▶ YOUR GOAL:
A single figure is required: the number of lines in the listing below containing the word "Clusters".

·····

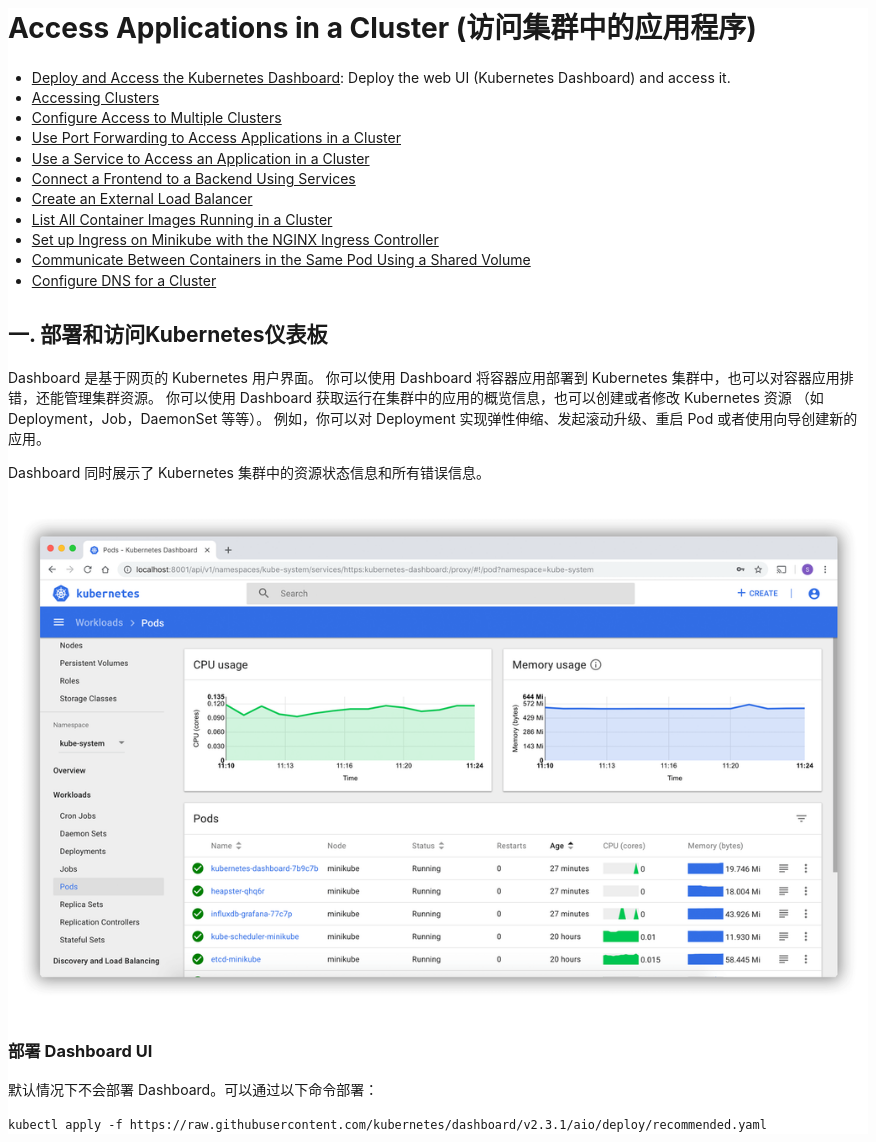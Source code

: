 # Access Applications in a Cluster (访问集群中的应用程序)
- [Deploy and Access the Kubernetes Dashboard](https://kubernetes.io/docs/tasks/access-application-cluster/web-ui-dashboard/): Deploy the web UI (Kubernetes Dashboard) and access it.
- [Accessing Clusters](https://kubernetes.io/docs/tasks/access-application-cluster/access-cluster/)
- [Configure Access to Multiple Clusters](https://kubernetes.io/docs/tasks/access-application-cluster/configure-access-multiple-clusters/)
- [Use Port Forwarding to Access Applications in a Cluster](https://kubernetes.io/docs/tasks/access-application-cluster/port-forward-access-application-cluster/)
- [Use a Service to Access an Application in a Cluster](https://kubernetes.io/docs/tasks/access-application-cluster/service-access-application-cluster/)
- [Connect a Frontend to a Backend Using Services](https://kubernetes.io/docs/tasks/access-application-cluster/connecting-frontend-backend/)
- [Create an External Load Balancer](https://kubernetes.io/docs/tasks/access-application-cluster/create-external-load-balancer/)
- [List All Container Images Running in a Cluster](https://kubernetes.io/docs/tasks/access-application-cluster/list-all-running-container-images/)
- [Set up Ingress on Minikube with the NGINX Ingress Controller](https://kubernetes.io/docs/tasks/access-application-cluster/ingress-minikube/)
- [Communicate Between Containers in the Same Pod Using a Shared Volume](https://kubernetes.io/docs/tasks/access-application-cluster/communicate-containers-same-pod-shared-volume/)
- [Configure DNS for a Cluster](https://kubernetes.io/docs/tasks/access-application-cluster/configure-dns-cluster/)
## 一. 部署和访问Kubernetes仪表板
Dashboard 是基于网页的 Kubernetes 用户界面。 你可以使用 Dashboard 将容器应用部署到 Kubernetes 集群中，也可以对容器应用排错，还能管理集群资源。 你可以使用 Dashboard 获取运行在集群中的应用的概览信息，也可以创建或者修改 Kubernetes 资源 （如 Deployment，Job，DaemonSet 等等）。 例如，你可以对 Deployment 实现弹性伸缩、发起滚动升级、重启 Pod 或者使用向导创建新的应用。

Dashboard 同时展示了 Kubernetes 集群中的资源状态信息和所有错误信息。

![Kubernetes Dashboard](images/ui-dashboard.png)
### 部署 Dashboard UI
默认情况下不会部署 Dashboard。可以通过以下命令部署：
```
kubectl apply -f https://raw.githubusercontent.com/kubernetes/dashboard/v2.3.1/aio/deploy/recommended.yaml
```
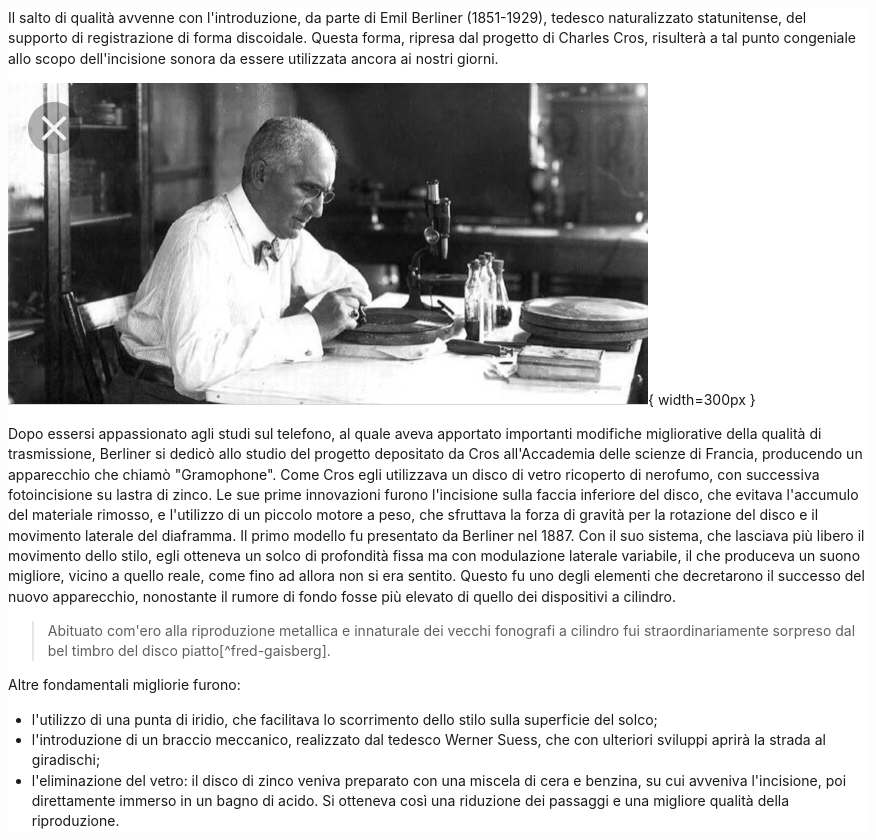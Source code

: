 Il salto di qualità avvenne con l'introduzione, da parte di Emil Berliner (1851-1929), tedesco naturalizzato statunitense, del supporto di registrazione di forma discoidale.
Questa forma, ripresa dal progetto di Charles Cros, risulterà a tal punto congeniale allo scopo dell'incisione sonora da essere utilizzata ancora ai nostri giorni.

![Berliner a lavoro](.\images\supporti_registrazione_riproduzione\berliner_a_lavoro_1.jpg){ width=300px }

Dopo essersi appassionato agli studi sul telefono, al quale aveva apportato importanti modifiche migliorative della qualità di trasmissione, Berliner si dedicò allo studio del progetto depositato da Cros all'Accademia delle scienze di Francia, producendo un apparecchio che chiamò "Gramophone".
Come Cros egli utilizzava un disco di vetro ricoperto di nerofumo, con successiva fotoincisione su lastra di zinco. Le sue prime innovazioni furono l'incisione sulla faccia inferiore del disco, che evitava l'accumulo del materiale rimosso, e l'utilizzo di un piccolo motore a peso, che sfruttava la forza di gravità per la rotazione del disco e il movimento laterale del diaframma.
Il primo modello fu presentato da Berliner nel 1887. Con il suo sistema, che lasciava più libero il movimento dello stilo, egli otteneva un solco di profondità fissa ma con modulazione laterale variabile, il che produceva un suono migliore, vicino a quello reale, come fino ad allora non si era sentito. Questo fu uno degli elementi che decretarono il successo del nuovo apparecchio, nonostante il rumore di fondo fosse più elevato di quello dei dispositivi a cilindro.

> Abituato com'ero alla riproduzione metallica e innaturale dei vecchi fonografi a cilindro fui straordinariamente sorpreso dal bel timbro del disco piatto[^fred-gaisberg].

Altre fondamentali migliorie furono:
 - l'utilizzo di una punta di iridio, che facilitava lo scorrimento dello stilo sulla superficie del solco;
 - l'introduzione di un braccio meccanico, realizzato dal tedesco Werner Suess, che con ulteriori sviluppi aprirà la strada al giradischi;
 - l'eliminazione del vetro: il disco di zinco veniva preparato con una miscela di cera e benzina, su cui avveniva l'incisione, poi direttamente immerso in un bagno di acido. Si otteneva così una riduzione dei passaggi e una migliore qualità della riproduzione.
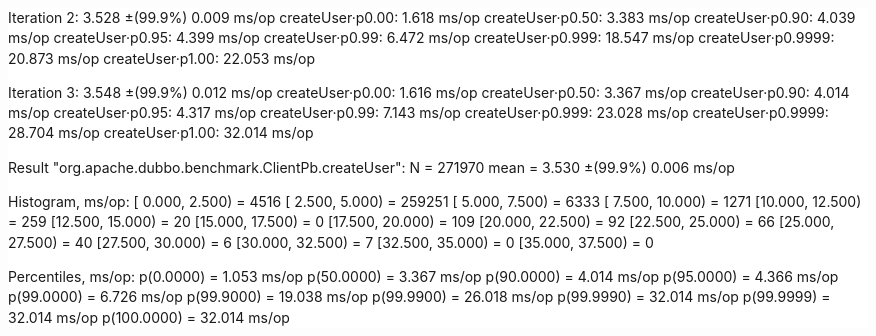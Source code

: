 Iteration   2: 3.528 ±(99.9%) 0.009 ms/op
                 createUser·p0.00:   1.618 ms/op
                 createUser·p0.50:   3.383 ms/op
                 createUser·p0.90:   4.039 ms/op
                 createUser·p0.95:   4.399 ms/op
                 createUser·p0.99:   6.472 ms/op
                 createUser·p0.999:  18.547 ms/op
                 createUser·p0.9999: 20.873 ms/op
                 createUser·p1.00:   22.053 ms/op

Iteration   3: 3.548 ±(99.9%) 0.012 ms/op
                 createUser·p0.00:   1.616 ms/op
                 createUser·p0.50:   3.367 ms/op
                 createUser·p0.90:   4.014 ms/op
                 createUser·p0.95:   4.317 ms/op
                 createUser·p0.99:   7.143 ms/op
                 createUser·p0.999:  23.028 ms/op
                 createUser·p0.9999: 28.704 ms/op
                 createUser·p1.00:   32.014 ms/op



Result "org.apache.dubbo.benchmark.ClientPb.createUser":
  N = 271970
  mean =      3.530 ±(99.9%) 0.006 ms/op

  Histogram, ms/op:
    [ 0.000,  2.500) = 4516 
    [ 2.500,  5.000) = 259251 
    [ 5.000,  7.500) = 6333 
    [ 7.500, 10.000) = 1271 
    [10.000, 12.500) = 259 
    [12.500, 15.000) = 20 
    [15.000, 17.500) = 0 
    [17.500, 20.000) = 109 
    [20.000, 22.500) = 92 
    [22.500, 25.000) = 66 
    [25.000, 27.500) = 40 
    [27.500, 30.000) = 6 
    [30.000, 32.500) = 7 
    [32.500, 35.000) = 0 
    [35.000, 37.500) = 0 

  Percentiles, ms/op:
      p(0.0000) =      1.053 ms/op
     p(50.0000) =      3.367 ms/op
     p(90.0000) =      4.014 ms/op
     p(95.0000) =      4.366 ms/op
     p(99.0000) =      6.726 ms/op
     p(99.9000) =     19.038 ms/op
     p(99.9900) =     26.018 ms/op
     p(99.9990) =     32.014 ms/op
     p(99.9999) =     32.014 ms/op
    p(100.0000) =     32.014 ms/op
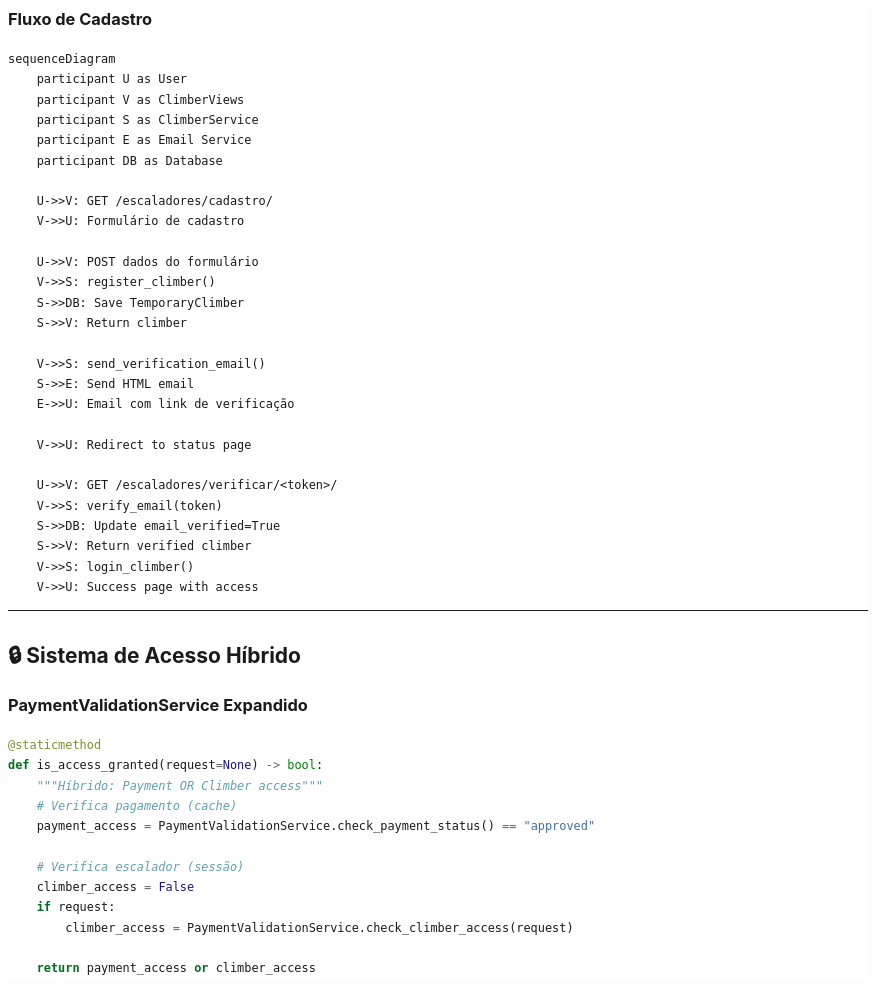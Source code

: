 ### Fluxo de Cadastro

```mermaid
sequenceDiagram
    participant U as User
    participant V as ClimberViews
    participant S as ClimberService
    participant E as Email Service
    participant DB as Database

    U->>V: GET /escaladores/cadastro/
    V->>U: Formulário de cadastro
    
    U->>V: POST dados do formulário
    V->>S: register_climber()
    S->>DB: Save TemporaryClimber
    S->>V: Return climber
    
    V->>S: send_verification_email()
    S->>E: Send HTML email
    E->>U: Email com link de verificação
    
    V->>U: Redirect to status page
    
    U->>V: GET /escaladores/verificar/<token>/
    V->>S: verify_email(token)
    S->>DB: Update email_verified=True
    S->>V: Return verified climber
    V->>S: login_climber()
    V->>U: Success page with access
```

---

## 🔒 Sistema de Acesso Híbrido

### PaymentValidationService Expandido

```python
@staticmethod
def is_access_granted(request=None) -> bool:
    """Híbrido: Payment OR Climber access"""
    # Verifica pagamento (cache)
    payment_access = PaymentValidationService.check_payment_status() == "approved"
    
    # Verifica escalador (sessão)
    climber_access = False
    if request:
        climber_access = PaymentValidationService.check_climber_access(request)
    
    return payment_access or climber_access
```
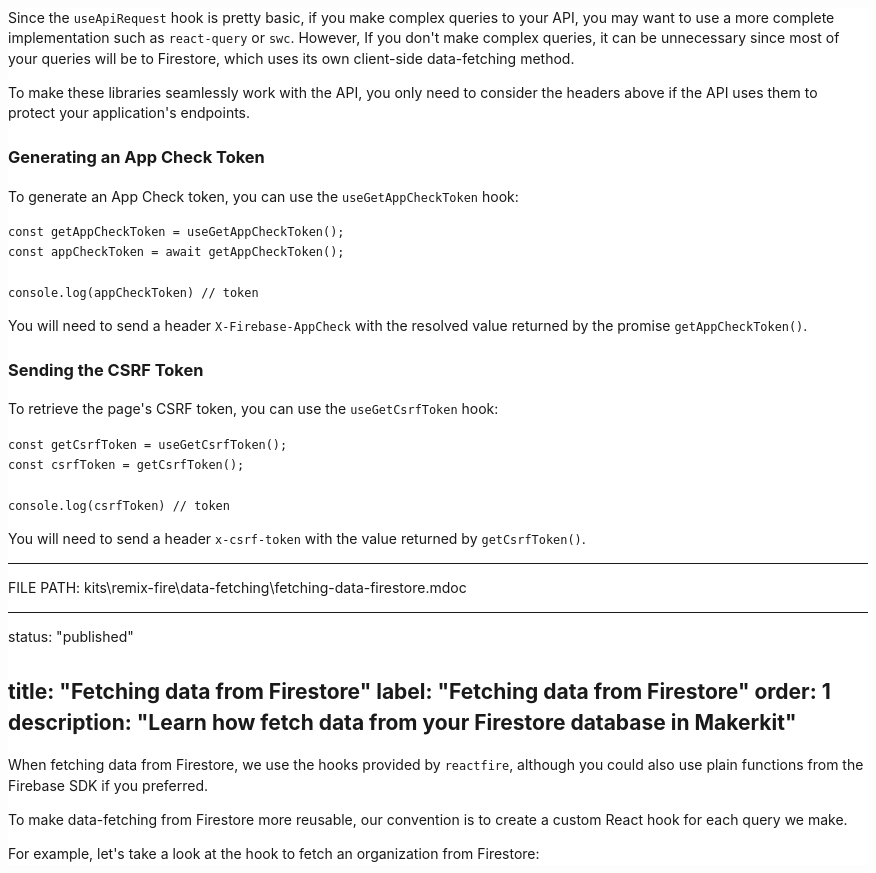 Since the `useApiRequest` hook is pretty basic, if you make complex queries to your API, you may want to use a more complete implementation such as `react-query` or `swc`. However, If you don't make complex queries, it can be unnecessary since most of your queries will be to Firestore, which uses its own client-side data-fetching method.

To make these libraries seamlessly work with the API, you only need to consider the headers above if the API uses them to protect your application's endpoints.

### Generating an App Check Token

To generate an App Check token, you can use the `useGetAppCheckToken` hook:

```tsx
const getAppCheckToken = useGetAppCheckToken();
const appCheckToken = await getAppCheckToken();

console.log(appCheckToken) // token
```

You will need to send a header `X-Firebase-AppCheck` with the resolved value returned by the promise `getAppCheckToken()`.

### Sending the CSRF Token

To retrieve the page's CSRF token, you can use the `useGetCsrfToken` hook:

```tsx
const getCsrfToken = useGetCsrfToken();
const csrfToken = getCsrfToken();

console.log(csrfToken) // token
```

You will need to send a header `x-csrf-token` with the value returned by `getCsrfToken()`.

-----------------
FILE PATH: kits\remix-fire\data-fetching\fetching-data-firestore.mdoc

---
status: "published"

title: "Fetching data from Firestore"
label: "Fetching data from Firestore"
order: 1
description: "Learn how fetch data from your Firestore database in Makerkit"
---


When fetching data from Firestore, we use the hooks provided by `reactfire`,
although you could also use plain functions from the Firebase SDK if you
preferred.

To make data-fetching from Firestore more reusable, our convention is to
create a custom React hook for each query we make.

For example, let's take a look at the hook to fetch an organization from
Firestore:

·····

▶ THE ANSWER:
2